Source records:
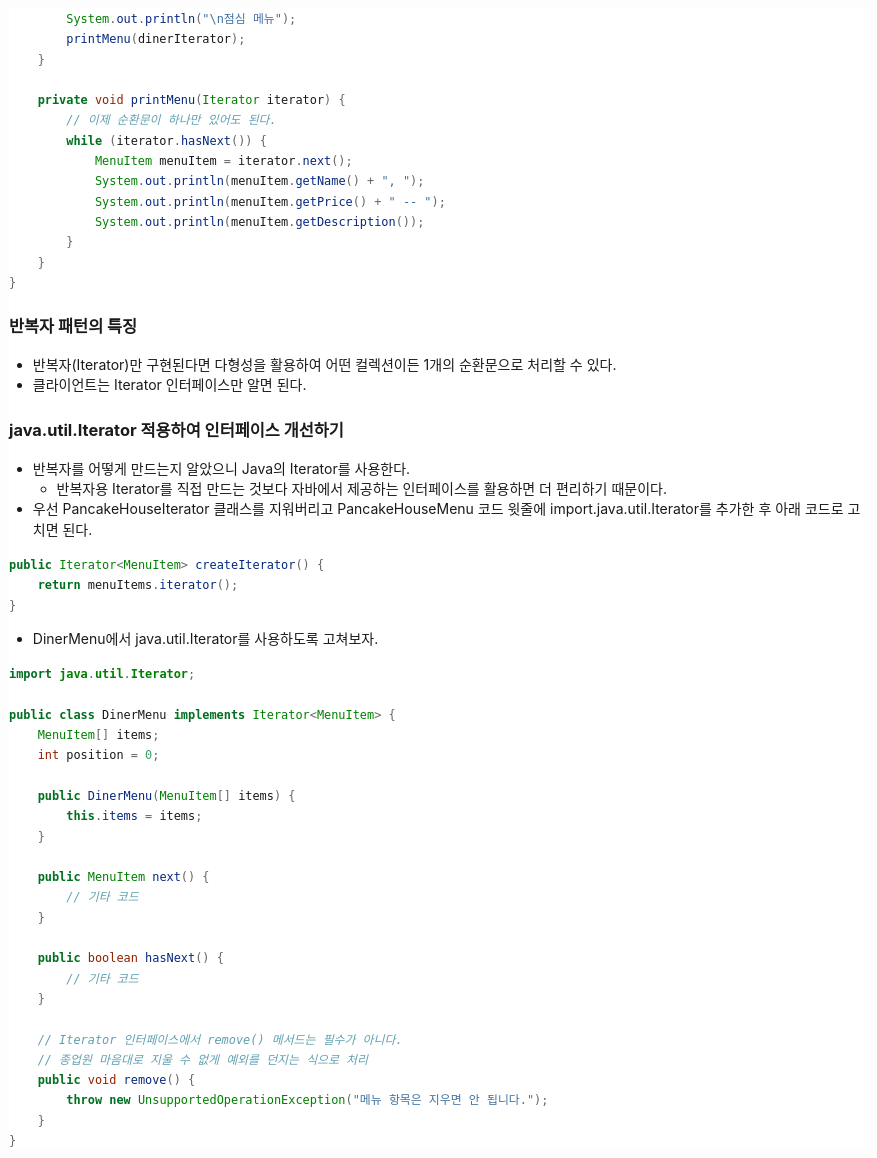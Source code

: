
 ```java
        System.out.println("\n점심 메뉴");
        printMenu(dinerIterator);
    }
    
    private void printMenu(Iterator iterator) {
        // 이제 순환문이 하나만 있어도 된다.
        while (iterator.hasNext()) {
            MenuItem menuItem = iterator.next();
            System.out.println(menuItem.getName() + ", ");
            System.out.println(menuItem.getPrice() + " -- ");
            System.out.println(menuItem.getDescription());
        }
    }
}
```

### 반복자 패턴의 특징
* 반복자(Iterator)만 구현된다면 다형성을 활용하여 어떤 컬렉션이든 1개의 순환문으로 처리할 수 있다.
* 클라이언트는 Iterator 인터페이스만 알면 된다.

### java.util.Iterator 적용하여 인터페이스 개선하기
* 반복자를 어떻게 만드는지 알았으니 Java의 Iterator를 사용한다.
  * 반복자용 Iterator를 직접 만드는 것보다 자바에서 제공하는 인터페이스를 활용하면 더 편리하기 때문이다.
* 우선 PancakeHouseIterator 클래스를 지워버리고 PancakeHouseMenu 코드 윗줄에 import.java.util.Iterator를 추가한 후 아래 코드로 고치면 된다.

```java
public Iterator<MenuItem> createIterator() {
    return menuItems.iterator();
}
```

* DinerMenu에서 java.util.Iterator를 사용하도록 고쳐보자.

```java
import java.util.Iterator;

public class DinerMenu implements Iterator<MenuItem> {
    MenuItem[] items;
    int position = 0;
    
    public DinerMenu(MenuItem[] items) {
        this.items = items;
    }
    
    public MenuItem next() {
        // 기타 코드
    }
    
    public boolean hasNext() {
        // 기타 코드
    }
    
    // Iterator 인터페이스에서 remove() 메서드는 필수가 아니다.
    // 종업원 마음대로 지울 수 없게 예외를 던지는 식으로 처리
    public void remove() {
        throw new UnsupportedOperationException("메뉴 항목은 지우면 안 됩니다.");
    }
}
```
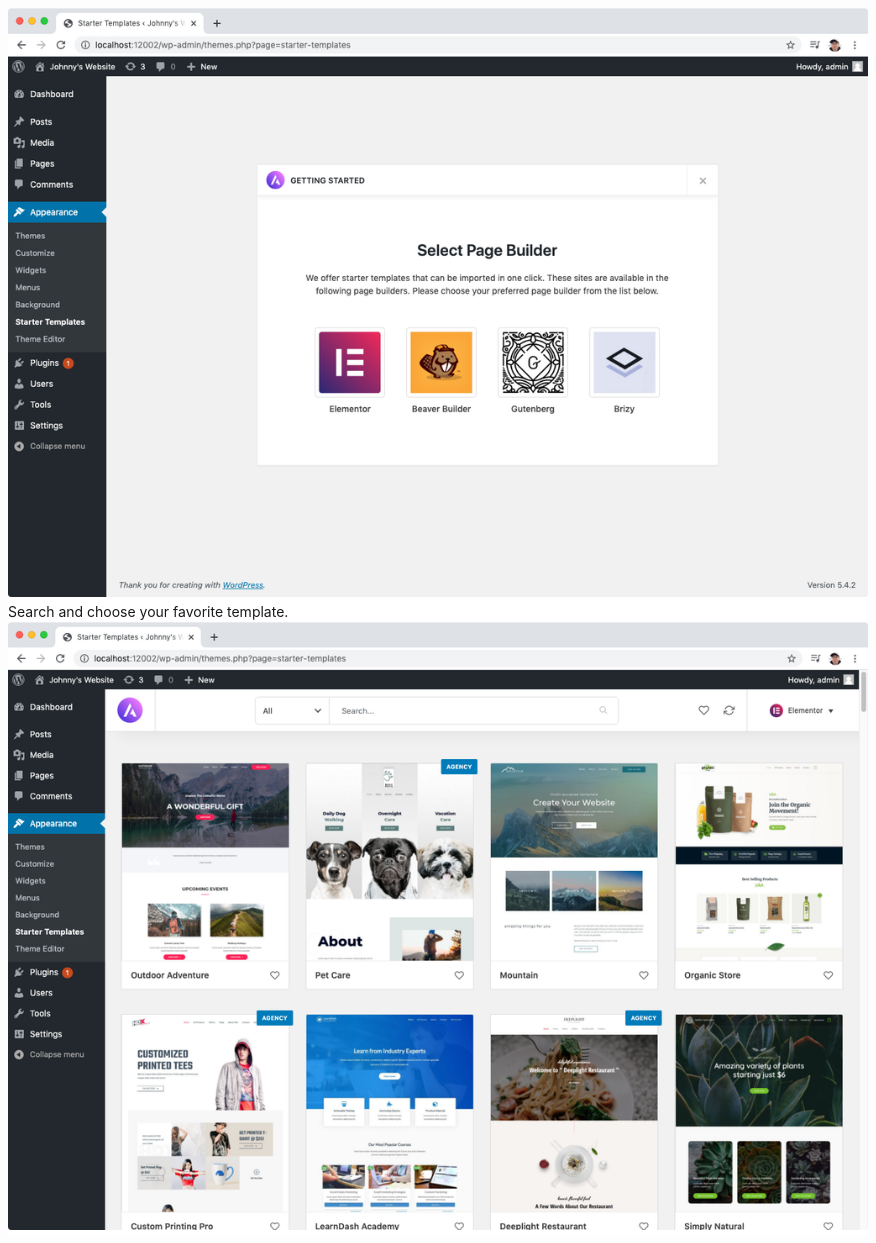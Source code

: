 ![image](/assets/images/wordpress/1801/starter-page-builder.png)
Search and choose your favorite template.
![image](/assets/images/wordpress/1801/starter_search_template.png)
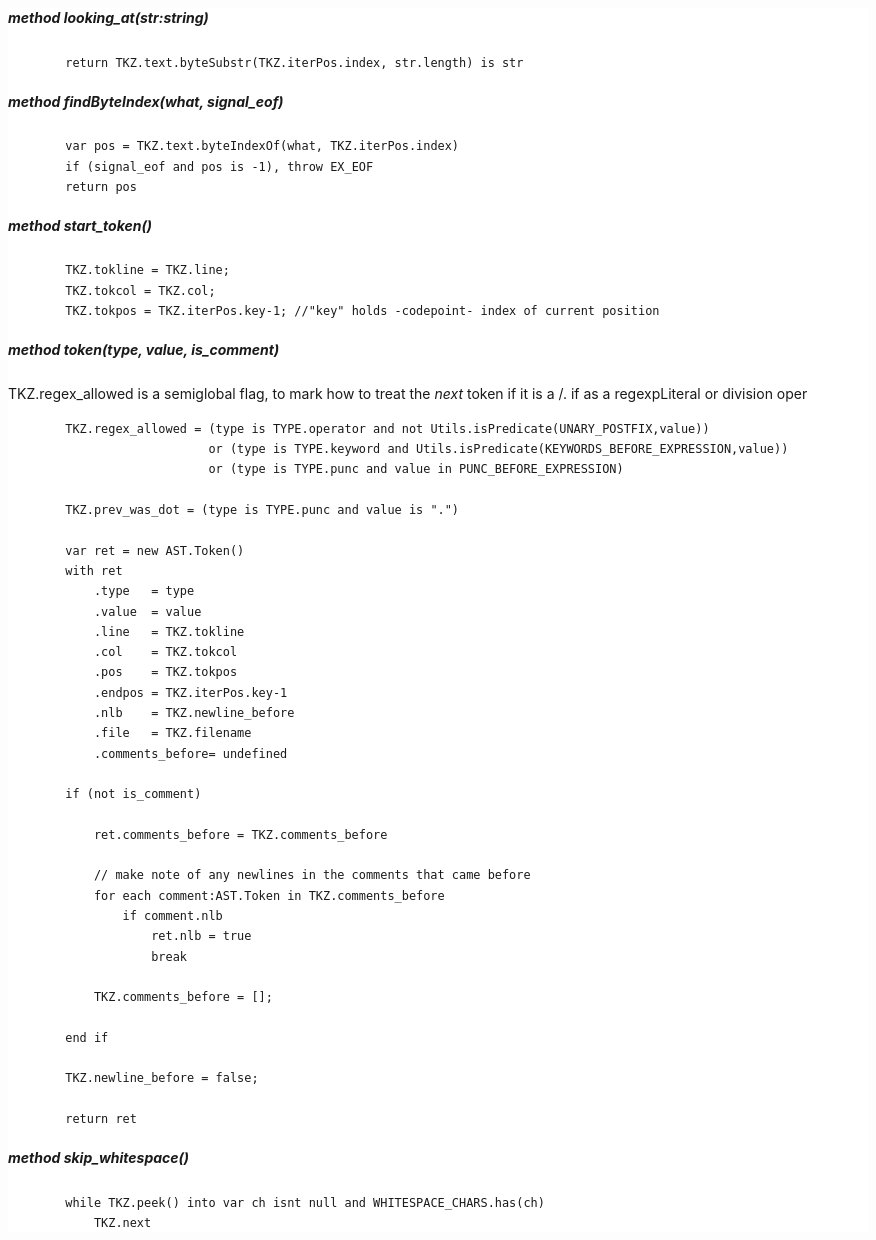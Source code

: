 #####   method looking_at(str:string) 
            return TKZ.text.byteSubstr(TKZ.iterPos.index, str.length) is str

#####   method findByteIndex(what, signal_eof) 
            var pos = TKZ.text.byteIndexOf(what, TKZ.iterPos.index)
            if (signal_eof and pos is -1), throw EX_EOF
            return pos
        

#####   method start_token() 
            TKZ.tokline = TKZ.line;
            TKZ.tokcol = TKZ.col;
            TKZ.tokpos = TKZ.iterPos.key-1; //"key" holds -codepoint- index of current position

        
#####   method token(type, value, is_comment) 

TKZ.regex_allowed is a semiglobal flag, to mark how to treat the *next* token if it is a /.
if as a regexpLiteral or division oper

            TKZ.regex_allowed = (type is TYPE.operator and not Utils.isPredicate(UNARY_POSTFIX,value))  
                                or (type is TYPE.keyword and Utils.isPredicate(KEYWORDS_BEFORE_EXPRESSION,value))  
                                or (type is TYPE.punc and value in PUNC_BEFORE_EXPRESSION)

            TKZ.prev_was_dot = (type is TYPE.punc and value is ".")

            var ret = new AST.Token()
            with ret
                .type   = type
                .value  = value
                .line   = TKZ.tokline
                .col    = TKZ.tokcol
                .pos    = TKZ.tokpos
                .endpos = TKZ.iterPos.key-1
                .nlb    = TKZ.newline_before
                .file   = TKZ.filename
                .comments_before= undefined
            
            if (not is_comment) 

                ret.comments_before = TKZ.comments_before
                
                // make note of any newlines in the comments that came before
                for each comment:AST.Token in TKZ.comments_before
                    if comment.nlb 
                        ret.nlb = true
                        break

                TKZ.comments_before = [];
            
            end if

            TKZ.newline_before = false;

            return ret
        

#####   method skip_whitespace() 
            while TKZ.peek() into var ch isnt null and WHITESPACE_CHARS.has(ch)
                TKZ.next
        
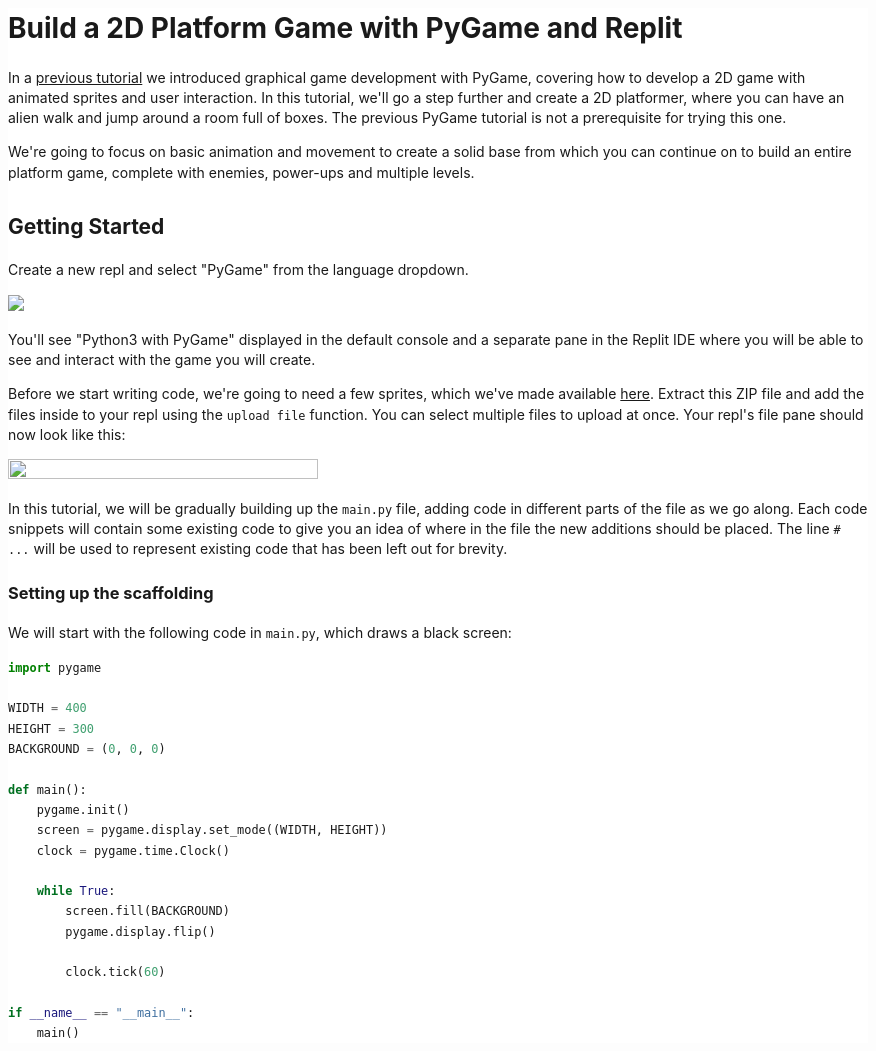 # Build a 2D Platform Game with PyGame and Replit

In a [previous tutorial](./07-building-a-game-with-pygame) we introduced graphical game development with PyGame, covering how to develop a 2D game with animated sprites and user interaction. In this tutorial, we'll go a step further and create a 2D platformer, where you can have an alien walk and jump around a room full of boxes. The previous PyGame tutorial is not a prerequisite for trying this one.

We're going to focus on basic animation and movement to create a solid base from which you can continue on to build an entire platform game, complete with enemies, power-ups and multiple levels.

## Getting Started

Create a new repl and select "PyGame" from the language dropdown.

![](/images/tutorials/14-2d-platform-game/14-01-new-pygame-repl.png)

You'll see "Python3 with PyGame" displayed in the default console and a separate pane in the Replit IDE where you will be able to see and interact with the game you will create.

Before we start writing code, we're going to need a few sprites, which we've made available [here](/tutorial-files/2d-platform-game/2d-platform-game-sprites.zip). Extract this ZIP file and add the files inside to your repl using the `upload file` function. You can select multiple files to upload at once. Your repl's file pane should now look like this:

<img src="/images/tutorials/14-2d-platform-game/14-02-repl-files.png" style="width:60%; height:60%">

In this tutorial, we will be gradually building up the `main.py` file, adding code in different parts of the file as we go along. Each code snippets will contain some existing code to give you an idea of where in the file the new additions should be placed. The line `# ...` will be used to represent existing code that has been left out for brevity.

### Setting up the scaffolding

We will start with the following code in `main.py`, which draws a black screen:

```python
import pygame

WIDTH = 400
HEIGHT = 300
BACKGROUND = (0, 0, 0)

def main():
    pygame.init()
    screen = pygame.display.set_mode((WIDTH, HEIGHT))
    clock = pygame.time.Clock()

    while True:
        screen.fill(BACKGROUND)
        pygame.display.flip()

        clock.tick(60)

if __name__ == "__main__":
    main()
```
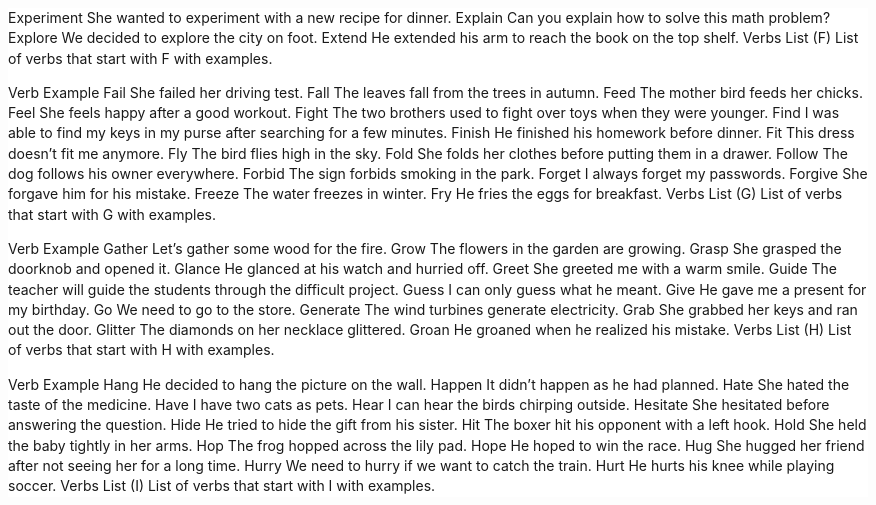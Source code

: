 Experiment	She wanted to experiment with a new recipe for dinner.
Explain	Can you explain how to solve this math problem?
Explore	We decided to explore the city on foot.
Extend	He extended his arm to reach the book on the top shelf.
Verbs List (F)
List of verbs that start with F with examples.


Verb	Example
Fail	She failed her driving test.
Fall	The leaves fall from the trees in autumn.
Feed	The mother bird feeds her chicks.
Feel	She feels happy after a good workout.
Fight	The two brothers used to fight over toys when they were younger.
Find	I was able to find my keys in my purse after searching for a few minutes.
Finish	He finished his homework before dinner.
Fit	This dress doesn’t fit me anymore.
Fly	The bird flies high in the sky.
Fold	She folds her clothes before putting them in a drawer.
Follow	The dog follows his owner everywhere.
Forbid	The sign forbids smoking in the park.
Forget	I always forget my passwords.
Forgive	She forgave him for his mistake.
Freeze	The water freezes in winter.
Fry	He fries the eggs for breakfast.
Verbs List (G)
List of verbs that start with G with examples.


Verb	Example
Gather	Let’s gather some wood for the fire.
Grow	The flowers in the garden are growing.
Grasp	She grasped the doorknob and opened it.
Glance	He glanced at his watch and hurried off.
Greet	She greeted me with a warm smile.
Guide	The teacher will guide the students through the difficult project.
Guess	I can only guess what he meant.
Give	He gave me a present for my birthday.
Go	We need to go to the store.
Generate	The wind turbines generate electricity.
Grab	She grabbed her keys and ran out the door.
Glitter	The diamonds on her necklace glittered.
Groan	He groaned when he realized his mistake.
Verbs List (H)
List of verbs that start with H with examples.


Verb	Example
Hang	He decided to hang the picture on the wall.
Happen	It didn’t happen as he had planned.
Hate	She hated the taste of the medicine.
Have	I have two cats as pets.
Hear	I can hear the birds chirping outside.
Hesitate	She hesitated before answering the question.
Hide	He tried to hide the gift from his sister.
Hit	The boxer hit his opponent with a left hook.
Hold	She held the baby tightly in her arms.
Hop	The frog hopped across the lily pad.
Hope	He hoped to win the race.
Hug	She hugged her friend after not seeing her for a long time.
Hurry	We need to hurry if we want to catch the train.
Hurt	He hurts his knee while playing soccer.
Verbs List (I)
List of verbs that start with I with examples.
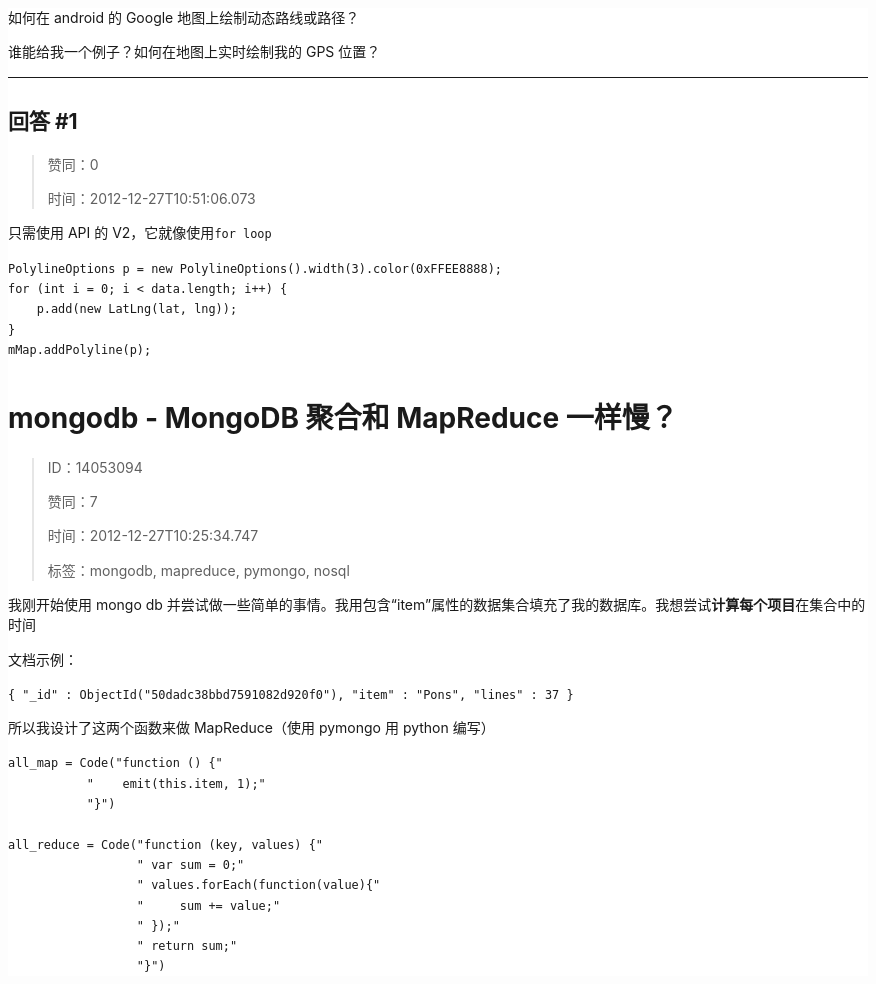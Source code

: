 如何在 android 的 Google 地图上绘制动态路线或路径？

谁能给我一个例子？如何在地图上实时绘制我的 GPS 位置？

* * *

## 回答 #1

> 赞同：0
> 
> 时间：2012-12-27T10:51:06.073

只需使用 API 的 V2，它就像使用`for loop`

```
PolylineOptions p = new PolylineOptions().width(3).color(0xFFEE8888);
for (int i = 0; i < data.length; i++) {
    p.add(new LatLng(lat, lng));
}
mMap.addPolyline(p); 
```

# mongodb - MongoDB 聚合和 MapReduce 一样慢？

> ID：14053094
> 
> 赞同：7
> 
> 时间：2012-12-27T10:25:34.747
> 
> 标签：mongodb, mapreduce, pymongo, nosql

我刚开始使用 mongo db 并尝试做一些简单的事情。我用包含“item”属性的数据集合填充了我的数据库。我想尝试**计算每个项目**在集合中的时间

文档示例：

```
{ "_id" : ObjectId("50dadc38bbd7591082d920f0"), "item" : "Pons", "lines" : 37 } 
```

所以我设计了这两个函数来做 MapReduce（使用 pymongo 用 python 编写）

```
all_map = Code("function () {"
           "    emit(this.item, 1);"
           "}")

all_reduce = Code("function (key, values) {"
                  " var sum = 0;"
                  " values.forEach(function(value){"
                  "     sum += value;"
                  " });"
                  " return sum;"
                  "}") 
```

Requirement: Repeat exactly the lines from the start of the entries down to the line with "method findByteIndex(what, signal_eof)", keeping both ends but none of the pictures.

Reply to the exercise:
Source code

:
 ```java
        System.out.println("\n점심 메뉴");
        printMenu(dinerIterator);
    }
    
    private void printMenu(Iterator iterator) {
        // 이제 순환문이 하나만 있어도 된다.
        while (iterator.hasNext()) {
            MenuItem menuItem = iterator.next();
            System.out.println(menuItem.getName() + ", ");
            System.out.println(menuItem.getPrice() + " -- ");
            System.out.println(menuItem.getDescription());
        }
    }
}
```

### 반복자 패턴의 특징
* 반복자(Iterator)만 구현된다면 다형성을 활용하여 어떤 컬렉션이든 1개의 순환문으로 처리할 수 있다.
* 클라이언트는 Iterator 인터페이스만 알면 된다.

### java.util.Iterator 적용하여 인터페이스 개선하기
* 반복자를 어떻게 만드는지 알았으니 Java의 Iterator를 사용한다.
  * 반복자용 Iterator를 직접 만드는 것보다 자바에서 제공하는 인터페이스를 활용하면 더 편리하기 때문이다.
* 우선 PancakeHouseIterator 클래스를 지워버리고 PancakeHouseMenu 코드 윗줄에 import.java.util.Iterator를 추가한 후 아래 코드로 고치면 된다.

```java
public Iterator<MenuItem> createIterator() {
    return menuItems.iterator();
}
```

* DinerMenu에서 java.util.Iterator를 사용하도록 고쳐보자.

```java
import java.util.Iterator;

public class DinerMenu implements Iterator<MenuItem> {
    MenuItem[] items;
    int position = 0;
    
    public DinerMenu(MenuItem[] items) {
        this.items = items;
    }
    
    public MenuItem next() {
        // 기타 코드
    }
    
    public boolean hasNext() {
        // 기타 코드
    }
    
    // Iterator 인터페이스에서 remove() 메서드는 필수가 아니다.
    // 종업원 마음대로 지울 수 없게 예외를 던지는 식으로 처리
    public void remove() {
        throw new UnsupportedOperationException("메뉴 항목은 지우면 안 됩니다.");
    }
}
```
Source code

: ![image](/assets/images/wordpress/1801/starter-page-builder.png)
Search and choose your favorite template.
![image](/assets/images/wordpress/1801/starter_search_template.png)
Source code

: #####   method looking_at(str:string) 
            return TKZ.text.byteSubstr(TKZ.iterPos.index, str.length) is str

#####   method findByteIndex(what, signal_eof) 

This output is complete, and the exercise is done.